BEGIN Records
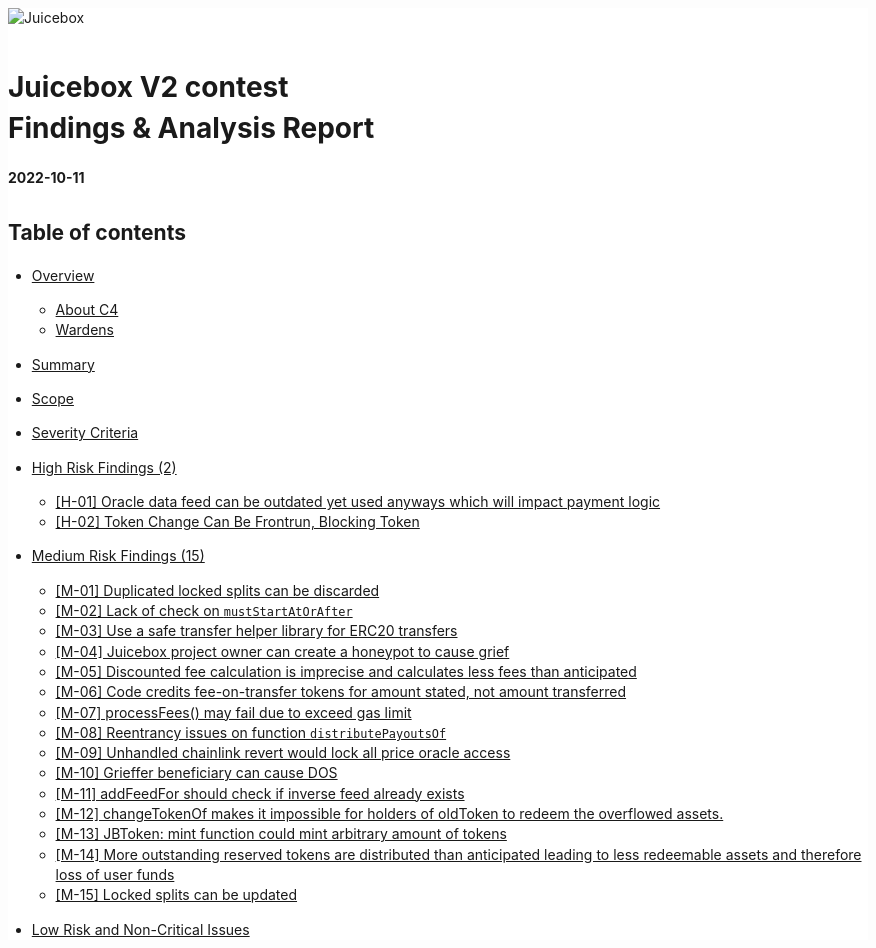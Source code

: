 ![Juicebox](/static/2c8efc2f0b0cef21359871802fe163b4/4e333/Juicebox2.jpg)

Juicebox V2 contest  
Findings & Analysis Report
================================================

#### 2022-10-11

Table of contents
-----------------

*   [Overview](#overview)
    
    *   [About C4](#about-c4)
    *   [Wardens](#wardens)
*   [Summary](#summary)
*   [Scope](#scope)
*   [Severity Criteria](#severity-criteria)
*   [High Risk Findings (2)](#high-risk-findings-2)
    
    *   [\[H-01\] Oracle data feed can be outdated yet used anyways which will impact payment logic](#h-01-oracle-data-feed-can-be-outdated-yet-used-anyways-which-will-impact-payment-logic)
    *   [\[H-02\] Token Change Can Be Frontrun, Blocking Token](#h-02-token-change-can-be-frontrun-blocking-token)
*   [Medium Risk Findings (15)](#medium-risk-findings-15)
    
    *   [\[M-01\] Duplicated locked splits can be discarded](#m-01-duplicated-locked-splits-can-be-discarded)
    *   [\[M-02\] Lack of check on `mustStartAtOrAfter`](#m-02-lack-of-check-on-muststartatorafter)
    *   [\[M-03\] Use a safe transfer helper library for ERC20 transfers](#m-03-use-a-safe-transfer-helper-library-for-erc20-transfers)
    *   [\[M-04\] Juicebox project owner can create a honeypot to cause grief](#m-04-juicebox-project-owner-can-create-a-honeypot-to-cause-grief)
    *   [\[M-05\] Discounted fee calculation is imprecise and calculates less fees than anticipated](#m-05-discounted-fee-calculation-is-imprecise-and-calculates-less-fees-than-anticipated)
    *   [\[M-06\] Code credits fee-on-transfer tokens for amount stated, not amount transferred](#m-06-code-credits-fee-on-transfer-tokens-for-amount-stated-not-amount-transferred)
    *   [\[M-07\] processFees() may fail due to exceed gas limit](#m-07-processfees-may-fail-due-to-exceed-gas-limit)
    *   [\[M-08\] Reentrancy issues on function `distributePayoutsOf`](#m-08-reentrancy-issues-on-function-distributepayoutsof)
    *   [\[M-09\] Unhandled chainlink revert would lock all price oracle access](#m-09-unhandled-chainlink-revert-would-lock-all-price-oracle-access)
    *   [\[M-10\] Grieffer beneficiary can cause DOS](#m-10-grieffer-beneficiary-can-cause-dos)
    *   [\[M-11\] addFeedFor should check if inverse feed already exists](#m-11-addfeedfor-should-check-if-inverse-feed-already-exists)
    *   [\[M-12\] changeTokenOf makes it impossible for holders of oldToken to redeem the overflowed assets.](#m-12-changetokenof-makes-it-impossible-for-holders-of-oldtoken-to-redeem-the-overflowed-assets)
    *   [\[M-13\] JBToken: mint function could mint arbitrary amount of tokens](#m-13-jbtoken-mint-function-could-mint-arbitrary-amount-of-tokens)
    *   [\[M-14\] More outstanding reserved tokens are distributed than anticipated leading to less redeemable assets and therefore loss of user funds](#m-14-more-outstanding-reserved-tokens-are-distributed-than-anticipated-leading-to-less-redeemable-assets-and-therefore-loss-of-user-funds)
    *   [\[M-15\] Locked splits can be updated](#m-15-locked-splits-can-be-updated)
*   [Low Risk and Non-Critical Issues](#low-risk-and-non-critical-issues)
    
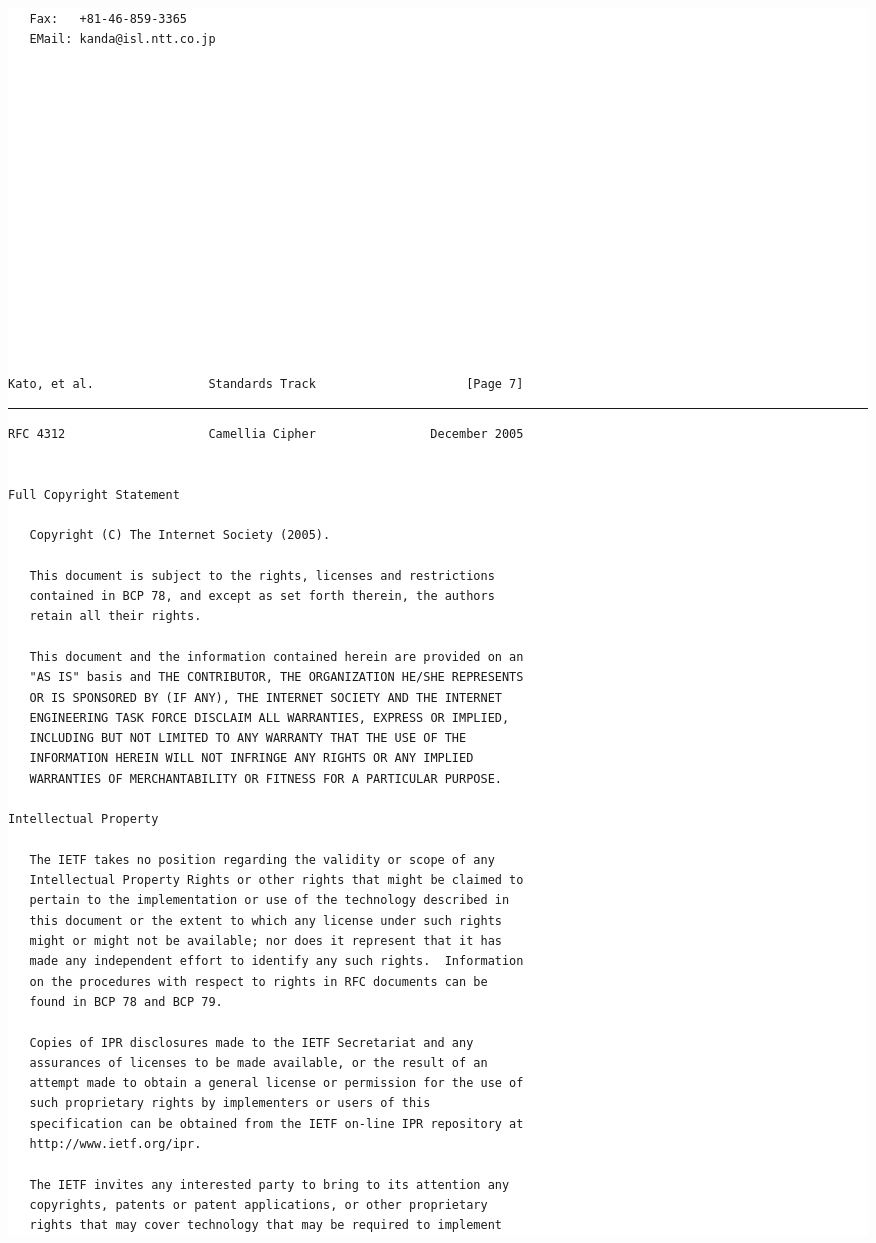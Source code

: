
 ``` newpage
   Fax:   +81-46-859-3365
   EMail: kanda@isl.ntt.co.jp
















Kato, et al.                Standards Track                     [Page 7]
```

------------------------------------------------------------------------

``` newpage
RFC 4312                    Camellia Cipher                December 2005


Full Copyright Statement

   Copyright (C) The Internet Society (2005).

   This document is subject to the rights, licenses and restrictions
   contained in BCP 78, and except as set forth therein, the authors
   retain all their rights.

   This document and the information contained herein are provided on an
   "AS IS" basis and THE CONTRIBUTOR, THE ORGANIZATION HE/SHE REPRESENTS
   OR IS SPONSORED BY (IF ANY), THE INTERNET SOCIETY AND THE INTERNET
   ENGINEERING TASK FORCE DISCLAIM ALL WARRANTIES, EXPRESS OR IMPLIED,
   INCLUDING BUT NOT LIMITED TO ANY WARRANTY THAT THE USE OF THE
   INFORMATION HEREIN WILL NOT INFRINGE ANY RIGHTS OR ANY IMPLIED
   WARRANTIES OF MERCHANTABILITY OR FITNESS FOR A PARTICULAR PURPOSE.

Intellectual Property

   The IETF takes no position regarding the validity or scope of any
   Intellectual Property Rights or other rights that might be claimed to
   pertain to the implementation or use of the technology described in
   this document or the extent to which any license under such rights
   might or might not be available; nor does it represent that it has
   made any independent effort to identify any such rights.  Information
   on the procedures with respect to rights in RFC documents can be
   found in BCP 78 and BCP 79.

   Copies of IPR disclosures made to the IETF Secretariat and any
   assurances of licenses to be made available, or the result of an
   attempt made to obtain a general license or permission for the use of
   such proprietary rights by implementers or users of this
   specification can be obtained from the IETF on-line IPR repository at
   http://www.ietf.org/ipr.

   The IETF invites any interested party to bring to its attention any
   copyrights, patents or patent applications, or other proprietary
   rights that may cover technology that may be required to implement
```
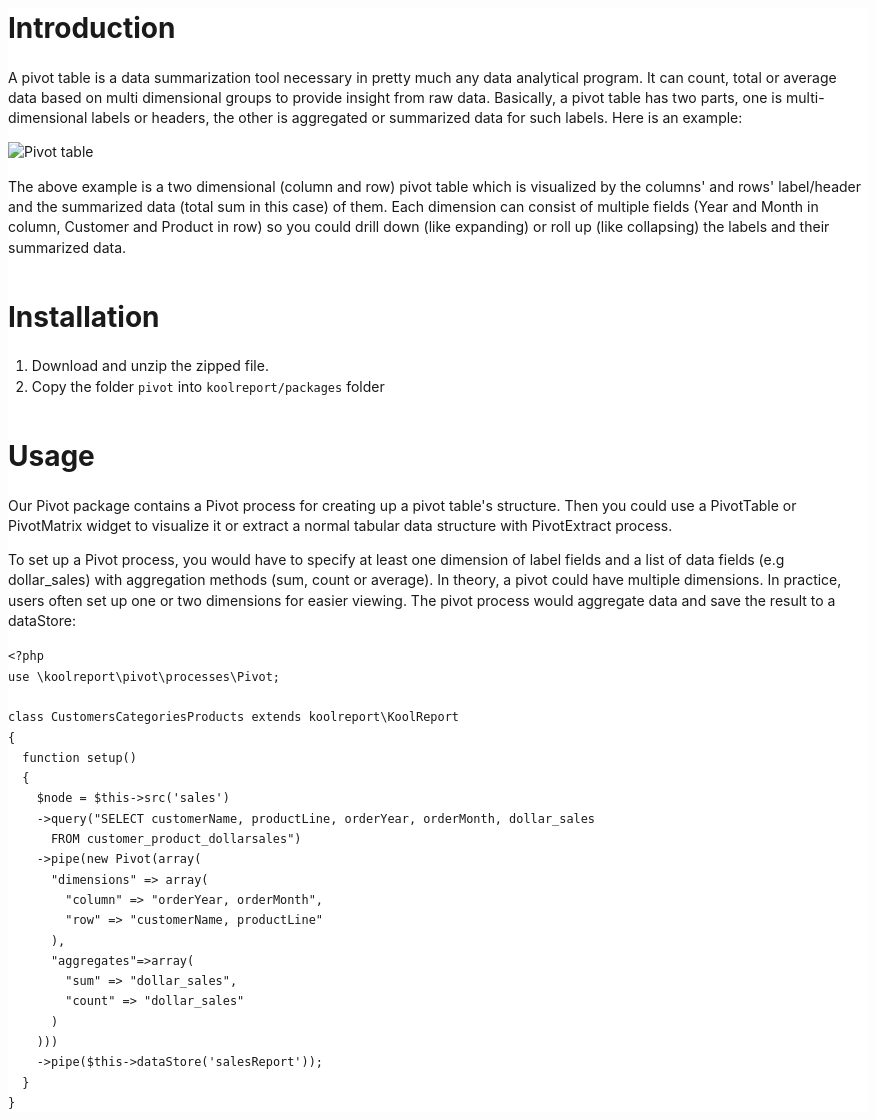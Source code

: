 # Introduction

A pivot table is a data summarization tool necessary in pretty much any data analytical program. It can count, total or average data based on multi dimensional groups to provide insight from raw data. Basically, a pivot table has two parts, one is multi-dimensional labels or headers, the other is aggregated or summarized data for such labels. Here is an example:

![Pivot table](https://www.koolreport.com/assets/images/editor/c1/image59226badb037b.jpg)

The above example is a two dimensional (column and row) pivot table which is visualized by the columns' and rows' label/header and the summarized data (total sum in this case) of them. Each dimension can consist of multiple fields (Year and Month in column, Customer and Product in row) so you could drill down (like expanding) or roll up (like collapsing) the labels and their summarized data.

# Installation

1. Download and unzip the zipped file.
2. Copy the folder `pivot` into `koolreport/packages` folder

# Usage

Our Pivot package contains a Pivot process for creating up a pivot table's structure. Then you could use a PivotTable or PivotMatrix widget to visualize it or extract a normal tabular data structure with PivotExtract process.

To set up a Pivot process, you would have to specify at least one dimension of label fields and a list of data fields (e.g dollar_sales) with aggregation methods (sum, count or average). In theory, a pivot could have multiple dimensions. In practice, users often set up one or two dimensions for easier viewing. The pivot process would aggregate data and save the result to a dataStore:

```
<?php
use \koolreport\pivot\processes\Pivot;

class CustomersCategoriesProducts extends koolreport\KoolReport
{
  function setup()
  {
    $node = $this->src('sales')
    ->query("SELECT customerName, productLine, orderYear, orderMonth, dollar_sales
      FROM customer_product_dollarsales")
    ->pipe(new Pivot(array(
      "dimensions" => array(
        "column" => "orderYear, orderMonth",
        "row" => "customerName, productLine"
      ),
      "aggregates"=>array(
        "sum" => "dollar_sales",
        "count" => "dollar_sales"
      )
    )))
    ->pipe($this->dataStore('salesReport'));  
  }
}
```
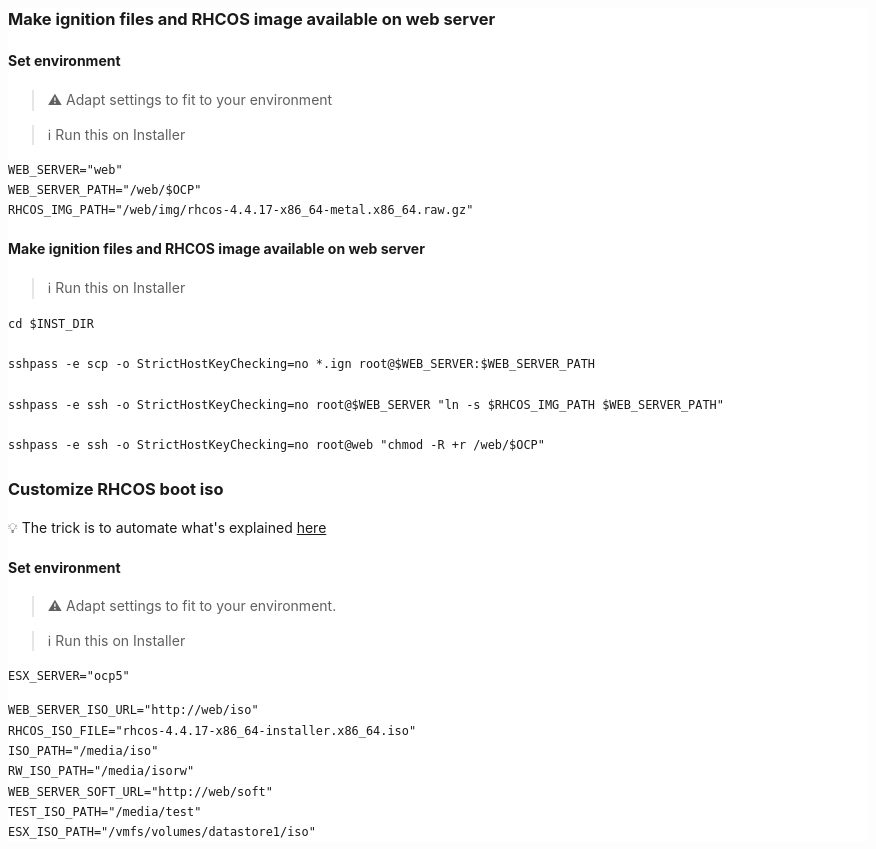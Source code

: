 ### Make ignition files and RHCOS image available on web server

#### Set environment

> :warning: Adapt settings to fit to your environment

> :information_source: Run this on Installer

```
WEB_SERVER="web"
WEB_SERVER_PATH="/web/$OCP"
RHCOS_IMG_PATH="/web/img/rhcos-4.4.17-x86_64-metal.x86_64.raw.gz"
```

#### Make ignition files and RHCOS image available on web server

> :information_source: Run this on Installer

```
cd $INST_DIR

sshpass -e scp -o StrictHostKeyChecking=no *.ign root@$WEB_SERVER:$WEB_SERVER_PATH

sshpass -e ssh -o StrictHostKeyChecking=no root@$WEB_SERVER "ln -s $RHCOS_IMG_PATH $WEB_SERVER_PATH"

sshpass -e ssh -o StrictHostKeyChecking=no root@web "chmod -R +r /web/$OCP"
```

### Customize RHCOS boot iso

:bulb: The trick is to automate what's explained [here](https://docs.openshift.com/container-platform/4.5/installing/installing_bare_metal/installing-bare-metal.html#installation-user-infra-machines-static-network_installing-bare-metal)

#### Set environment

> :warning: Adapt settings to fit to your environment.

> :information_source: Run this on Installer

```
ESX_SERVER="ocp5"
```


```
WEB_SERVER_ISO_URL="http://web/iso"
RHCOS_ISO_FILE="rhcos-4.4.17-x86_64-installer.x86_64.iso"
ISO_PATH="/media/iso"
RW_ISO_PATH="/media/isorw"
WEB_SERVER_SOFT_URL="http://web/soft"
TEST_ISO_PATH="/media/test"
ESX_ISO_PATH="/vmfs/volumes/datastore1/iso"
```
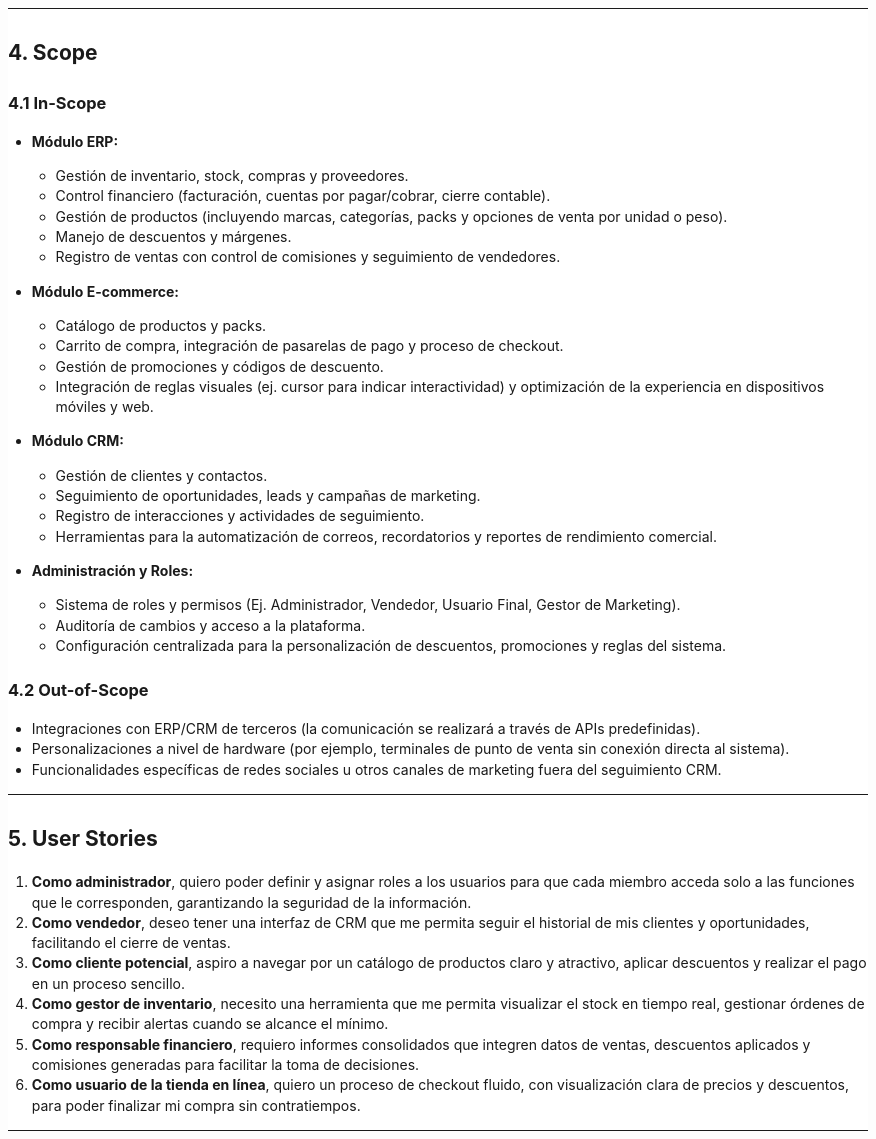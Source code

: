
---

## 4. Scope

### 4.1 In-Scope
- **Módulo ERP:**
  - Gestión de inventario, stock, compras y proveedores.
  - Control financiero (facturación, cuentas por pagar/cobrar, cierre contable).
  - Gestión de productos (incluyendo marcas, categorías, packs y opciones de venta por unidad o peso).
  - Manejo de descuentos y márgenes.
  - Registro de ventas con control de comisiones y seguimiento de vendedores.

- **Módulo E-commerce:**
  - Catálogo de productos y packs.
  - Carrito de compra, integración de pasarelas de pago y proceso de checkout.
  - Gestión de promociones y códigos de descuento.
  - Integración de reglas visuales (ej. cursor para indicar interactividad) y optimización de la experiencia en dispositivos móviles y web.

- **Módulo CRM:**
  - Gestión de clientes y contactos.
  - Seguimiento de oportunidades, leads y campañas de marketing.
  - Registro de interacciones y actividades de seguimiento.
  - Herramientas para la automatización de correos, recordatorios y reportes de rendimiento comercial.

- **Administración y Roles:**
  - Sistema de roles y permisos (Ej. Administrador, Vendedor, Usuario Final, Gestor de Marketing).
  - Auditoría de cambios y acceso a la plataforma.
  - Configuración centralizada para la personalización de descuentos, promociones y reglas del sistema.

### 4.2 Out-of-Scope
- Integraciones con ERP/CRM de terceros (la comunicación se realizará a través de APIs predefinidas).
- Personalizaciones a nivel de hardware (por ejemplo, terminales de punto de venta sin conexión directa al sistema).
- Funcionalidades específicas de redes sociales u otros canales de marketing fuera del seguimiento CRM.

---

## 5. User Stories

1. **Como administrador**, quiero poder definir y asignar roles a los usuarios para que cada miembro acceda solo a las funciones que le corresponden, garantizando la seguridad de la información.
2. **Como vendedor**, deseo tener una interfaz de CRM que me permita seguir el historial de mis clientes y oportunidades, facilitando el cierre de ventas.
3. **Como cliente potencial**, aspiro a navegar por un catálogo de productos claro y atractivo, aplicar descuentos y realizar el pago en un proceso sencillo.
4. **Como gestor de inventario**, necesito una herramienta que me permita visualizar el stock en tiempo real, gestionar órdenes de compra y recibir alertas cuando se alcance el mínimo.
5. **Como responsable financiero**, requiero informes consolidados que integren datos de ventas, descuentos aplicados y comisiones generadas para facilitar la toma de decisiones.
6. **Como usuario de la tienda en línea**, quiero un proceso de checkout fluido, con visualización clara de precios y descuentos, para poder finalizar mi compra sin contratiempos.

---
END Records
§ **Action item**
Set down, exactly as they stand above, the lines starting with the line with "A pivot table is" and going on through the line with "1. Download and unzip the zipped file.", and no others.

§ **Task response**
A pivot table is a data summarization tool necessary in pretty much any data analytical program. It can count, total or average data based on multi dimensional groups to provide insight from raw data. Basically, a pivot table has two parts, one is multi-dimensional labels or headers, the other is aggregated or summarized data for such labels. Here is an example:

![Pivot table](https://www.koolreport.com/assets/images/editor/c1/image59226badb037b.jpg)

The above example is a two dimensional (column and row) pivot table which is visualized by the columns' and rows' label/header and the summarized data (total sum in this case) of them. Each dimension can consist of multiple fields (Year and Month in column, Customer and Product in row) so you could drill down (like expanding) or roll up (like collapsing) the labels and their summarized data.

# Installation

1. Download and unzip the zipped file.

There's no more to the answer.